In a new report, På väg mot 9 miljarder (Towards 9 Billion), launched on 11 April, SEI researcher Ivar Virgin explores how biotechnology, including GM, can contribute solutions to the increasing demand for sustainable food, energy and chemicals. The report also takes a close look at the situation in Europe, not least the regulatory framework and research innovation.
Advances in genetic engineering allows us to develop resource-efficient crops that use water, nutrition, energy and agricultural land more optimally than today. This technology also gives us the ability to tailor crops to produce, for example, biofuels, green bio-based chemicals, oils and biodegradable plastic and thus develop a sustainable bio-economy.
However, the debate over genetic engineering in Europe and beyond has placed potential advantages and possible risks at loggerheads. This polarisation has hobbled policy making and contributed to a situation in which the development of genetically modified (GM) crops has been largely dominated by a few multinational companies.
This report aims to stimulate a discussion on how modern life sciences could contribute to sustainable agriculture.
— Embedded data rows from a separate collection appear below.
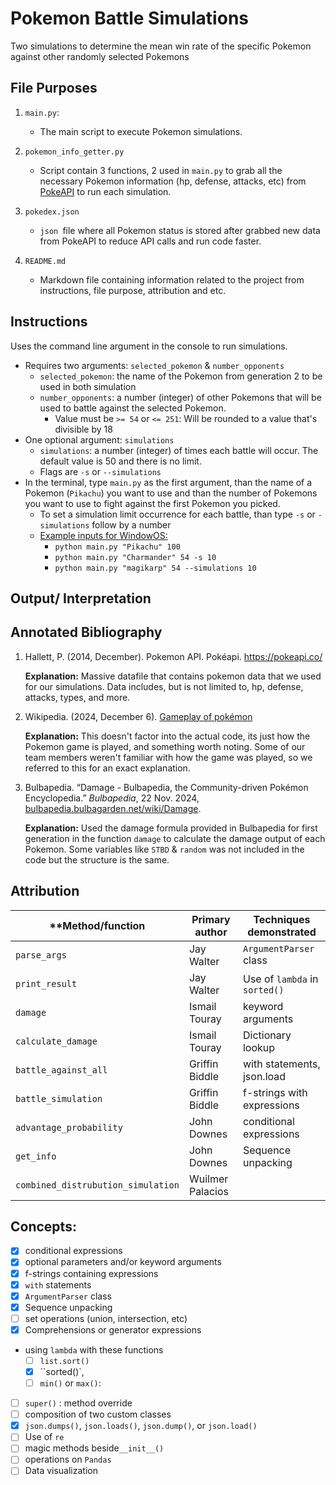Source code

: ﻿# Pokemon Battle Simulations

Two simulations to determine the mean win rate of the specific Pokemon against other randomly selected Pokemons

## File Purposes

1. `main.py`:
   
   - The main script to execute Pokemon simulations. 
   
2. `pokemon_info_getter.py`
   
   - Script contain 3 functions, 2 used in `main.py` to grab all the necessary Pokemon information (hp, defense, attacks, etc) from [PokeAPI](https://pokeapi.co/) to run each simulation.
   
3. `pokedex.json`
   
   - `json `file where all Pokemon status is stored after grabbed new data from PokeAPI to reduce API calls and run code faster.
   
4. `README.md`
   
   - Markdown file containing information related to the project from instructions, file purpose, attribution and etc.
   
     

## Instructions

Uses the command line argument in the console to run simulations.

- Requires two arguments: `selected_pokemon` & `number_opponents`
  - `selected_pokemon`: the name of the Pokemon from generation 2 to be used in both simulation
  - `number_opponents`: a number (integer) of other Pokemons that will be used to battle against the selected Pokemon. 
    - Value must be `>= 54` or `<= 251`: Will be rounded to a value that's divisible by 18
- One optional argument: `simulations`
  - `simulations`: a number (integer) of times each battle will occur. The default value is 50 and there is no limit. 
  - Flags are `-s` or `--simulations`
- In the terminal, type `main.py` as the first argument, than the name of a Pokemon (`Pikachu`) you want to use and than the number of Pokemons you want to use to fight against the first Pokemon you picked.
  - To set a simulation limit occurrence for each battle, than type `-s` or `-simulations` follow by a number
  - <u>Example inputs for WindowOS:</u>
    - `python main.py "Pikachu" 100`
    - `python main.py "Charmander" 54 -s 10`
    - `python main.py "magikarp" 54 --simulations 10`


## Output/ Interpretation

## Annotated Bibliography

1. Hallett, P. (2014, December). Pokemon API. Pokéapi. https://pokeapi.co/ 

   **Explanation:** Massive datafile that contains pokemon data that we used for our simulations. Data includes, but is not limited to, hp, defense, attacks, types, and more. 

2. Wikipedia. (2024, December 6). [Gameplay of pokémon](https://en.wikipedia.org/wiki/Gameplay_of_Pok%C3%A9mon#:~:text=Pok%C3%A9mon%20uses%20a%20turn%2Dbased,is%20automatically%20sent%20into%20battle)

   **Explanation:** This doesn't factor into the actual code, its just how the Pokemon game is played, and something worth noting. Some of our team members weren't familiar with how the game was played, so we referred to this for an exact explanation.

3. Bulbapedia. “Damage - Bulbapedia, the Community-driven Pokémon Encyclopedia.” *Bulbapedia*, 22 Nov. 2024, [bulbapedia.bulbagarden.net/wiki/Damage](https://bulbapedia.bulbagarden.net/wiki/Damage).

   **Explanation:** Used the damage formula provided in Bulbapedia for first generation in the function `damage` to calculate the damage output of each Pokemon. Some variables like `STBD` & `random` was not included in the code but the structure is the same. 

## Attribution

| **Method/function                  | **Primary author** | **Techniques demonstrated**   |
| ---------------------------------- | ------------------ | ----------------------------- |
| `parse_args`                       | Jay Walter         | `ArgumentParser` class        |
| `print_result`                     | Jay Walter         | Use of `lambda` in `sorted()` |
| `damage`                           | Ismail Touray      | keyword arguments             |
| `calculate_damage`                 | Ismail Touray      | Dictionary lookup             |
| `battle_against_all`               | Griffin Biddle     | with statements, json.load    |
| `battle_simulation`                | Griffin Biddle     | f-strings with expressions    |
| `advantage_probability`            | John Downes        | conditional expressions       |
| `get_info`                         | John Downes        | Sequence unpacking            |
| `combined_distrubution_simulation` | Wuilmer Palacios   |                               |

## Concepts:

- [x] conditional expressions
- [x] optional parameters and/or keyword arguments
- [x] f-strings containing expressions
- [x] `with` statements
- [x] `ArgumentParser` class
- [x] Sequence unpacking
- [ ] set operations (union, intersection, etc)
- [x] Comprehensions or generator expressions
- using `lambda` with these functions
  - [ ] `list.sort()`
  - [x] ``sorted()`,
  - [ ]  `min()` or `max()`:

- [ ] `super()` : method override
- [ ] composition of two custom classes
- [x] `json.dumps()`, `json.loads()`, `json.dump()`, or `json.load()`
- [ ] Use of `re`
- [ ] magic methods beside`__init__()`
- [ ] operations on `Pandas` 
- [ ] Data visualization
It also argues that is important to strengthen the countries of the South, especially in Africa, so that governments and smallholder farmers can assess modern biotechnologies and, as appropriate, apply them.
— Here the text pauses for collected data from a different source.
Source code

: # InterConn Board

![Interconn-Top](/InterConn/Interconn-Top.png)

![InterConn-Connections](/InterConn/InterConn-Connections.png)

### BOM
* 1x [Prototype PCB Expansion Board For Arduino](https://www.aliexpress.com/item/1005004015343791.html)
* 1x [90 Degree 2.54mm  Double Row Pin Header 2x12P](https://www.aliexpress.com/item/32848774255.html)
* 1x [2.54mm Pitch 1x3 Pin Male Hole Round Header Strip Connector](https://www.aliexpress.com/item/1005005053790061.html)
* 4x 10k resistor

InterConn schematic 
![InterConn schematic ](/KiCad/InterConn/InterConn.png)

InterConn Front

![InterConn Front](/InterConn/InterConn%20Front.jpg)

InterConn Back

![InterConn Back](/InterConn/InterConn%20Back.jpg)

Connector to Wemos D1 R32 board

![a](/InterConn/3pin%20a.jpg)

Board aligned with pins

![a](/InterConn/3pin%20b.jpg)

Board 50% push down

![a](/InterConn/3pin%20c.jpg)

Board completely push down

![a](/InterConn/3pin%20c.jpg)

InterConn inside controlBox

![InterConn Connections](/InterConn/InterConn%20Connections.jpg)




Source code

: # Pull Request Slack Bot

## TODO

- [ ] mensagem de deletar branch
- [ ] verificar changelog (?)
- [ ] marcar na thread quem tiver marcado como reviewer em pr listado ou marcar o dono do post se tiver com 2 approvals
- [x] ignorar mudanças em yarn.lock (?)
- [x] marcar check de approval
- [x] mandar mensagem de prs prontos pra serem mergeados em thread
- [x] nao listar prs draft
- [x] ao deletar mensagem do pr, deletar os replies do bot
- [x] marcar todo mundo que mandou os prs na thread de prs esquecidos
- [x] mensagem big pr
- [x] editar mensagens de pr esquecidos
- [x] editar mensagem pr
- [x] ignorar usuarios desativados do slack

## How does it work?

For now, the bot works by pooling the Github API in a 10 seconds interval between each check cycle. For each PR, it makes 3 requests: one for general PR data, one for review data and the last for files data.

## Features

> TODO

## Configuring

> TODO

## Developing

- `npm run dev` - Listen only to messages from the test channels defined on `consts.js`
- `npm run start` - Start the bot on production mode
The report suggests that the EU should try to develop a regulatory framework that complements today’s important risk assessment of GM crops with a deeper analysis of the crop and its potential negative or positive effects on the environment, health, food and energy security. Such an analysis would help us to work out how to use gene technology as a tool to develop resource-efficient agriculture and a sustainable bio-economy.